I’m going to loosely define visual literacy as what it takes to make meaning of magazine ads, billboards, movies, facial expressions, hairstyles, flow-charts, tabloids, Picasso, and maps. More or less. Gunther Kress and Theo van Leeuwen, in The Grammar of Visual Design, write about the ability to understand and produce “a complex interplay of written text, images and other graphic elements, and ... these elements combine[d] together into visual designs, by means of layout” (15). If you don’t teach students to read this stuff, and further, to compose this stuff, they’re not going to ask pressing questions about what they see in a world that requires them to take in and put out visual messages all day. Students who have practice with reading and manipulating visual texts will have an advantage over those who don’t. Let’s eliminate the “those who don’t” category. Students who are well-versed in visual semiotics, for example, will be able to look critically at a political debate before they vote, at advertisements for products they’re considering purchasing, at graphs they’re preparing for presentations, at their homes when they’re attempting to sell them, at clothes they’re considering wearing to job interviews, and at countless other nontraditional texts that nonetheless send messages. Pictures aren’t just for kids; they can be difficult and engaging – but not so difficult that students can’t learn their grammar. Kress and van Leeuwen observe that, “visual communication is either treated as the domain of a very small elite of specialists, or disvalued as a possible form of expression for articulate, reasoned communication, seen as a ‘childish’ stage one grows out of.” Word. (/Picture.) So comics can be eschewed from the language arts classroom as a way to ask students to grow out of their old picture books, or they can be held off as art teachers’ territory. Or, language arts teachers could embrace the opportunity that comics give them to draw on students’ prior experience with their childhood picture books and build into reading images using complex reading strategies. I’ll take what’s behind door number three, please!
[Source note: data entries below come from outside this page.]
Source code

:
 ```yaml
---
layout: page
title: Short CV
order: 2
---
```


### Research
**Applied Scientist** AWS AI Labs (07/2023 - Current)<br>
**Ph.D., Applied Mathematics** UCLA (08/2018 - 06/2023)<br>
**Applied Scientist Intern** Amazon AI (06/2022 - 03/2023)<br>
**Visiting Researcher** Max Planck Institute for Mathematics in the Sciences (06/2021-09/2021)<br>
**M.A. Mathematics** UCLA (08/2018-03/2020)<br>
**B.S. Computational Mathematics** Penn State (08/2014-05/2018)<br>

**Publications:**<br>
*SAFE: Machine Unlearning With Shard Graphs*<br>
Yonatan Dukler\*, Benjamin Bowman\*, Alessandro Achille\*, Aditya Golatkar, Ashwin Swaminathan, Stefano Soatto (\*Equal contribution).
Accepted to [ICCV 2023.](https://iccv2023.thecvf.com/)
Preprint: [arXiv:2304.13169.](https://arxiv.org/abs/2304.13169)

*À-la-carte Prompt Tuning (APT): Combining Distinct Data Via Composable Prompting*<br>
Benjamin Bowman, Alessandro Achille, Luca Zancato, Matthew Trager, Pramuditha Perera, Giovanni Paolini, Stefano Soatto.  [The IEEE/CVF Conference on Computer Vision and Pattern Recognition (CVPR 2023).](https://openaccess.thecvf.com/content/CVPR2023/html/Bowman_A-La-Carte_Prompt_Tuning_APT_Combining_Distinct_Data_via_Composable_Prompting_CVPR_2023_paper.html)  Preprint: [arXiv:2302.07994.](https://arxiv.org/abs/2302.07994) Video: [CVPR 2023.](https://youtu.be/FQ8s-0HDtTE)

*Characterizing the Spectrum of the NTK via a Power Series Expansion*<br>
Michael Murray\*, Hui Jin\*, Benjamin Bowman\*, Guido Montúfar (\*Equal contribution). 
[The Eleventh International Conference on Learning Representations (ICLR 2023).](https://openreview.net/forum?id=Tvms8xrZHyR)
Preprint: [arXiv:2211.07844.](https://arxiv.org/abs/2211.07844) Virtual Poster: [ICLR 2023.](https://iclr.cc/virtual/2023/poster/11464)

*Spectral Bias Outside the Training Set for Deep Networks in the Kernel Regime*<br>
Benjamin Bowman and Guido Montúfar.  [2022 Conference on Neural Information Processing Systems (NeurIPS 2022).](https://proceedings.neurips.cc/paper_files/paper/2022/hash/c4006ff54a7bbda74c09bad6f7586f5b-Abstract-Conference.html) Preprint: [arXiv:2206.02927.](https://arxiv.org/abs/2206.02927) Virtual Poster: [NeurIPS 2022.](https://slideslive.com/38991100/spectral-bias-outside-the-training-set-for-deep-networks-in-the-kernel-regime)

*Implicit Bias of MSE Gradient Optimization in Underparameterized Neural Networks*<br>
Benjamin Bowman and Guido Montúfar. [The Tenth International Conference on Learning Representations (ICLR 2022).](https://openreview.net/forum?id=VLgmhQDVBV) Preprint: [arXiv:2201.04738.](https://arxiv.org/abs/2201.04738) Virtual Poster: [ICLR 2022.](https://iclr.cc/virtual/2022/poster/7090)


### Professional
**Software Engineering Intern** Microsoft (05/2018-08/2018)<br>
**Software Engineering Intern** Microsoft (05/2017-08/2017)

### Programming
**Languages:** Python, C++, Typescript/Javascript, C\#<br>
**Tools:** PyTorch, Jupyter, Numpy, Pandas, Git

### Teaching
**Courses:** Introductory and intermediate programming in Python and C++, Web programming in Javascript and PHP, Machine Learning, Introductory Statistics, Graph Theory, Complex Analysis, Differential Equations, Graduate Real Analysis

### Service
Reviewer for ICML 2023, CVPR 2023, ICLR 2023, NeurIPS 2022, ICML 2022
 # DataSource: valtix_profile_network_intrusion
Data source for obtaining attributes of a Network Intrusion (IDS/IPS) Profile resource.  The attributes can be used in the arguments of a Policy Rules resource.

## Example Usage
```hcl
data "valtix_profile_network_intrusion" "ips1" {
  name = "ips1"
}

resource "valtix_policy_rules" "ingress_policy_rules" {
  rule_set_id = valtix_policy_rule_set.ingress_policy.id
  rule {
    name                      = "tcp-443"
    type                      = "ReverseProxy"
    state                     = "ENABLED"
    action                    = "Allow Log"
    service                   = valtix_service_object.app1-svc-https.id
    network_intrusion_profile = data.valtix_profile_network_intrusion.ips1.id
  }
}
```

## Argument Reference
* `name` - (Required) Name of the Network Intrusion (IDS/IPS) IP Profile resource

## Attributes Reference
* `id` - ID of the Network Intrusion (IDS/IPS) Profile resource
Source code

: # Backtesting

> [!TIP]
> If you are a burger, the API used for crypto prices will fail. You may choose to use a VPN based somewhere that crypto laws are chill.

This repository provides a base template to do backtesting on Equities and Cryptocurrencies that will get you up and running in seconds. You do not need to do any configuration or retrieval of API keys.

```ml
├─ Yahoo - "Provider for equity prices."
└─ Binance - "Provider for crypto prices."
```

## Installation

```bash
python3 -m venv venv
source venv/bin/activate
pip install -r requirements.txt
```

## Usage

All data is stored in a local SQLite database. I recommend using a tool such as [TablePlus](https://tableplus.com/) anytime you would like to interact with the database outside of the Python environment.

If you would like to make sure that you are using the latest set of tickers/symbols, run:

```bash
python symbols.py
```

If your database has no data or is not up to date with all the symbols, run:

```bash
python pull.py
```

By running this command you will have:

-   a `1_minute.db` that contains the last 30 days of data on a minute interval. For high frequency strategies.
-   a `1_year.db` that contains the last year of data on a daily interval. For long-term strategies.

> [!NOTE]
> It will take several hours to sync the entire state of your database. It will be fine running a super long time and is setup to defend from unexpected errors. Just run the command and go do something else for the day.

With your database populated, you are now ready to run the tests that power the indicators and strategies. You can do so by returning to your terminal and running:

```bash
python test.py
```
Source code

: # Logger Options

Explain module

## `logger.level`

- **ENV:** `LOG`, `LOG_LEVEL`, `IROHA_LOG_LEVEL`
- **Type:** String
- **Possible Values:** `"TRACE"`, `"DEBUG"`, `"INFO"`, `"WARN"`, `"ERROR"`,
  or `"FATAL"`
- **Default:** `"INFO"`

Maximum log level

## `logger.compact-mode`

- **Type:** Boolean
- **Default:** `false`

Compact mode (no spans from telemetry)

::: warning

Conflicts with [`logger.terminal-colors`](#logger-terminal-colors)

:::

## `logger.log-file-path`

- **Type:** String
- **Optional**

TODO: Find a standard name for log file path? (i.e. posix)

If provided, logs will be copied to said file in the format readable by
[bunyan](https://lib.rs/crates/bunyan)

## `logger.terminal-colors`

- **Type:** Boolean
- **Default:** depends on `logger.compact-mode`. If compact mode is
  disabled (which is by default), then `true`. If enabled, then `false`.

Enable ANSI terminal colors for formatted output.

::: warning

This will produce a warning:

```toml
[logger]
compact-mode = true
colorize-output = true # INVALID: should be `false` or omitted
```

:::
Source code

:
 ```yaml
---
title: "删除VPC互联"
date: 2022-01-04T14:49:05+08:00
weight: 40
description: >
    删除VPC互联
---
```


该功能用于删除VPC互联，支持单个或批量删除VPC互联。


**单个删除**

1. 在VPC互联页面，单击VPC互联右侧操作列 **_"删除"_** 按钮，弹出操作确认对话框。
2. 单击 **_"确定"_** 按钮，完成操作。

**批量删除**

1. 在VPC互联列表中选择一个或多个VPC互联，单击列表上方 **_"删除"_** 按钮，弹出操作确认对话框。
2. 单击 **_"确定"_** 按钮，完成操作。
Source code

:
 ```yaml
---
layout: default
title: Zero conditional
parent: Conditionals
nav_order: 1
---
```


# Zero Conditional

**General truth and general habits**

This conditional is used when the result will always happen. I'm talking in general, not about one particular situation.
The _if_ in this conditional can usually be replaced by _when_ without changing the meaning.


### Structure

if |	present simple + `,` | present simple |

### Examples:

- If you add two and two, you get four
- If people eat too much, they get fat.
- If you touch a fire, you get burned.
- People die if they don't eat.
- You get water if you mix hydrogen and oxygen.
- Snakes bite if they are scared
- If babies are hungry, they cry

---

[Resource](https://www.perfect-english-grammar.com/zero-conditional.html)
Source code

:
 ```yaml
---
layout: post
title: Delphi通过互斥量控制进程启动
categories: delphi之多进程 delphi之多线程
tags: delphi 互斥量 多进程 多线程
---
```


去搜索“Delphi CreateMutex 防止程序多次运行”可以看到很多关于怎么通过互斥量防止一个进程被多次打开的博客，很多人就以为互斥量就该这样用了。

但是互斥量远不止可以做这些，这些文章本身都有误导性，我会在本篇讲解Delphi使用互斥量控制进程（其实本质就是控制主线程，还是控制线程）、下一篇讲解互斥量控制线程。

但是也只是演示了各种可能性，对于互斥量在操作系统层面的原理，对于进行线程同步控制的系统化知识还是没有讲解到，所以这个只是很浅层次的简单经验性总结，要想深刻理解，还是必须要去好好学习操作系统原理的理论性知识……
3. All texts are visual, but comics are ultra-visual, and therefore better.
When we read any written text, we see the ink on the page, we process the arrangement of ink, and we make meaning from that arrangement. But check this out [image of traditional text], and check this out [image of Palestine]. Teach comic books and teach sequencing (McCloud 5), juxtaposition (7), iconography (26), closure (95), composition of space, time, change, and memory (115), synaesthtics (123), interdependency (149); give students the opportunity to think critically about what’s language and what’s art; what’s both (164). What could happen to students who don’t learn to read and write visually? I’d rather not think about it. But for the sake of going there, here’s what might happen:
4. Students might not learn to scrutinize essentialism if they don’t learn how to read comics.
Cat – it’s the ultimate classroom example for understanding deconstruction (Parker 54). When you have the word cat, Parker explains, "you can imagine a reference to the familiar domestic feline, or to a hugely inconsistent range of felines, domestic and wild, living and extinct. It can also refer to a bulldozer, a stylish man, any of several different colleges of advanced technology, the act of masculine philandering (catting around), a backbiting woman, a catfish, a CAT scan, a catalytic converter, and so on through a long and continuously evolving list of other meanings" (54).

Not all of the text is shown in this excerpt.